Susan Sontag escreve, em um texto sobre E. J. Bellocq (1873-1949) — o hoje célebre fotógrafo então secreto das prostitutas de New Orleans — que considera painful (doloroso) olhar para as 11 fotografias em que o rosto das mulheres foi riscado, talvez pelo próprio autor; e que não vê nada de romântico na prostituição — como muitos homens vêem, afirma.

Devemos lembrar que Bellocq também mascara com gosto algumas de suas prostitutas, o que é um modo fantasioso de tirar o rosto a, emprestando-lhes o mistério dúbio (entre atração & repulsa) de um corpo sem identidade.

Mas, ela diz, as fotos são "inesquecíveis": é evidente que sim. Se os corpos docemente eróticos trazem esse amargo do apagamento do rosto, é possível também pensar, por outro lado, na própria condição das modelos, como se disse antes, & dos lugares ordinários em que muitas das fotos foram tiradas.

Há o fascínio de base na idéia de proibição, que exibe por um lado o belo & prazeroso, & por outro, a experiência do perigo, ou do limite.
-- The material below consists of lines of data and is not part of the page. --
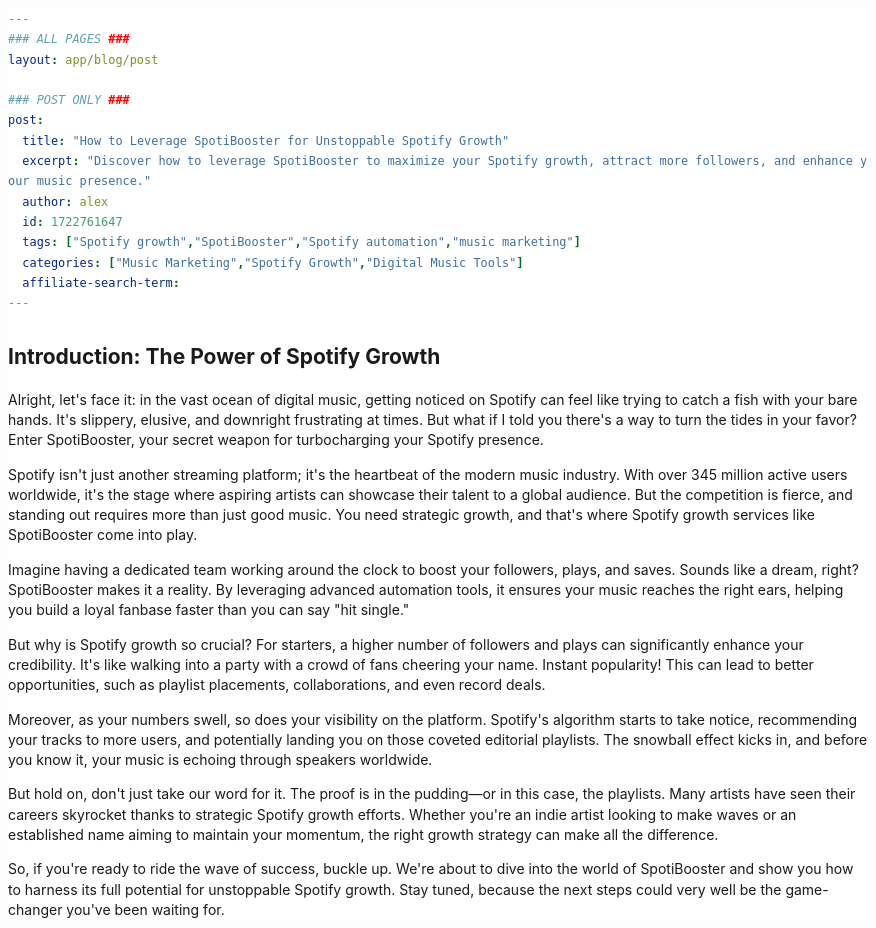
```yaml
---
### ALL PAGES ###
layout: app/blog/post

### POST ONLY ###
post:
  title: "How to Leverage SpotiBooster for Unstoppable Spotify Growth"
  excerpt: "Discover how to leverage SpotiBooster to maximize your Spotify growth, attract more followers, and enhance your music presence."
  author: alex
  id: 1722761647
  tags: ["Spotify growth","SpotiBooster","Spotify automation","music marketing"]
  categories: ["Music Marketing","Spotify Growth","Digital Music Tools"]
  affiliate-search-term: 
---
```


## Introduction: The Power of Spotify Growth

Alright, let's face it: in the vast ocean of digital music, getting noticed on Spotify can feel like trying to catch a fish with your bare hands. It's slippery, elusive, and downright frustrating at times. But what if I told you there's a way to turn the tides in your favor? Enter SpotiBooster, your secret weapon for turbocharging your Spotify presence.

Spotify isn't just another streaming platform; it's the heartbeat of the modern music industry. With over 345 million active users worldwide, it's the stage where aspiring artists can showcase their talent to a global audience. But the competition is fierce, and standing out requires more than just good music. You need strategic growth, and that's where Spotify growth services like SpotiBooster come into play.

Imagine having a dedicated team working around the clock to boost your followers, plays, and saves. Sounds like a dream, right? SpotiBooster makes it a reality. By leveraging advanced automation tools, it ensures your music reaches the right ears, helping you build a loyal fanbase faster than you can say "hit single."

But why is Spotify growth so crucial? For starters, a higher number of followers and plays can significantly enhance your credibility. It's like walking into a party with a crowd of fans cheering your name. Instant popularity! This can lead to better opportunities, such as playlist placements, collaborations, and even record deals.

Moreover, as your numbers swell, so does your visibility on the platform. Spotify's algorithm starts to take notice, recommending your tracks to more users, and potentially landing you on those coveted editorial playlists. The snowball effect kicks in, and before you know it, your music is echoing through speakers worldwide.

But hold on, don't just take our word for it. The proof is in the pudding—or in this case, the playlists. Many artists have seen their careers skyrocket thanks to strategic Spotify growth efforts. Whether you're an indie artist looking to make waves or an established name aiming to maintain your momentum, the right growth strategy can make all the difference.

So, if you're ready to ride the wave of success, buckle up. We're about to dive into the world of SpotiBooster and show you how to harness its full potential for unstoppable Spotify growth. Stay tuned, because the next steps could very well be the game-changer you've been waiting for.
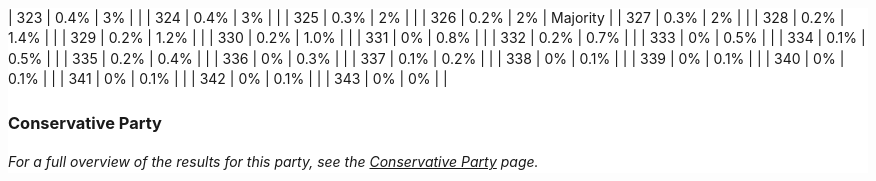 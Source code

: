 | 323 | 0.4% | 3% |  |
| 324 | 0.4% | 3% |  |
| 325 | 0.3% | 2% |  |
| 326 | 0.2% | 2% | Majority |
| 327 | 0.3% | 2% |  |
| 328 | 0.2% | 1.4% |  |
| 329 | 0.2% | 1.2% |  |
| 330 | 0.2% | 1.0% |  |
| 331 | 0% | 0.8% |  |
| 332 | 0.2% | 0.7% |  |
| 333 | 0% | 0.5% |  |
| 334 | 0.1% | 0.5% |  |
| 335 | 0.2% | 0.4% |  |
| 336 | 0% | 0.3% |  |
| 337 | 0.1% | 0.2% |  |
| 338 | 0% | 0.1% |  |
| 339 | 0% | 0.1% |  |
| 340 | 0% | 0.1% |  |
| 341 | 0% | 0.1% |  |
| 342 | 0% | 0.1% |  |
| 343 | 0% | 0% |  |

### Conservative Party

*For a full overview of the results for this party, see the [Conservative Party](party-conservativeparty.html) page.*
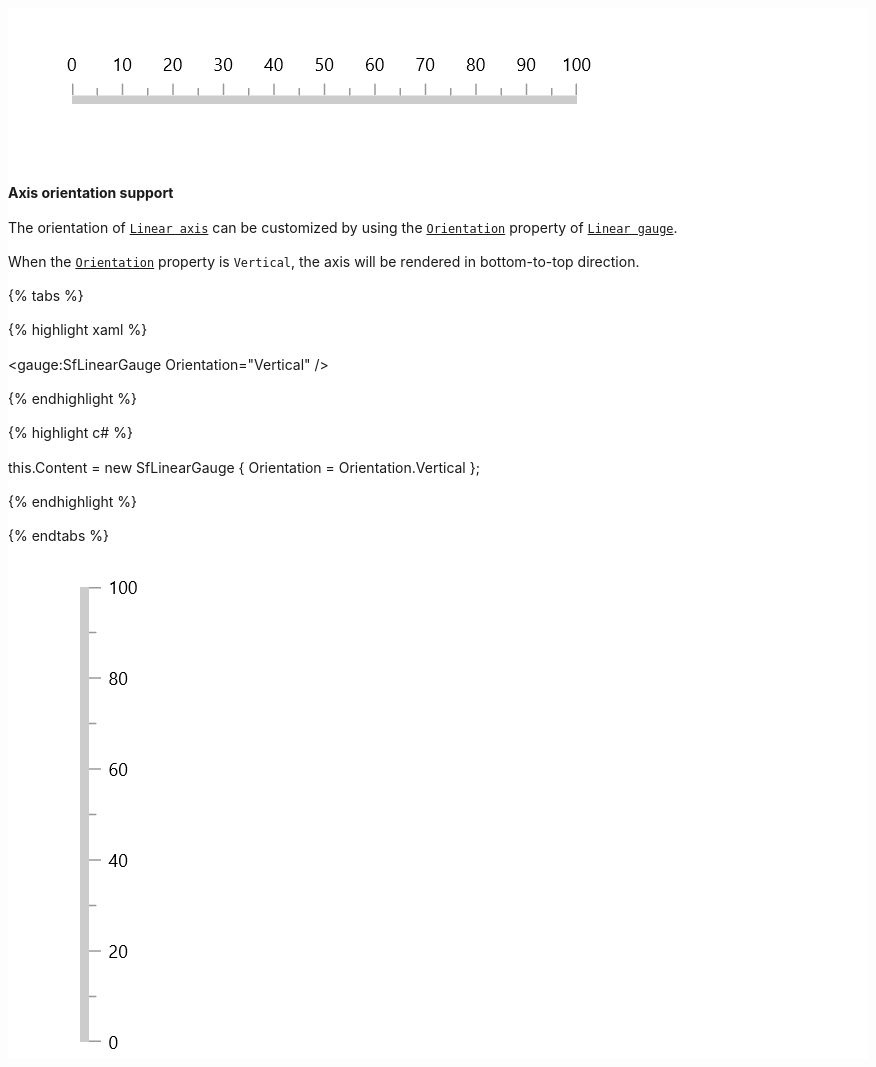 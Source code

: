 ![WinUI Linear Gauge Mirrored Axis Support](images/axis/winui-linear-gauge-mirrored-axis-support.png)

**Axis orientation support**

The orientation of [`Linear axis`](https://help.syncfusion.com/cr/winui/Syncfusion.UI.Xaml.Gauges.LinearAxis.html?tabs=tabid-1) can be customized by using the [`Orientation`](https://help.syncfusion.com/cr/winui/Syncfusion.UI.Xaml.Gauges.SfLinearGauge.html#Syncfusion_UI_Xaml_Gauges_SfLinearGauge_Orientation) property of [`Linear gauge`](https://help.syncfusion.com/cr/winui/Syncfusion.UI.Xaml.Gauges.SfLinearGauge.html). 

When the [`Orientation`](https://help.syncfusion.com/cr/winui/Syncfusion.UI.Xaml.Gauges.SfLinearGauge.html#Syncfusion_UI_Xaml_Gauges_SfLinearGauge_Orientation) property is `Vertical`, the axis will be rendered in bottom-to-top direction.

{% tabs %}

{% highlight xaml %}

<gauge:SfLinearGauge Orientation="Vertical" />

{% endhighlight %}

{% highlight c# %}

this.Content = new SfLinearGauge { Orientation = Orientation.Vertical };

{% endhighlight %}

{% endtabs %}

![WinUI Linear Gauge Axis Orientation Support](images/axis/winui-linear-gauge-axis-orientation-support.png)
O erotismo não apresenta uma versão pacífica do mundo também porque a intensidade de sua experiência marca, dessa forma, um limite na vida & no prazer, & assim funciona como um memento mori, uma lembrança da finitude, & não é por acaso que os franceses chamam ao orgasmo petite morte, uma “pequena morte”.

É um ápice de experiência, um máximo de vida, que aponta para o seu contrário, já que, por definição, os opostos se espelham &, do espelhamento, a identidade.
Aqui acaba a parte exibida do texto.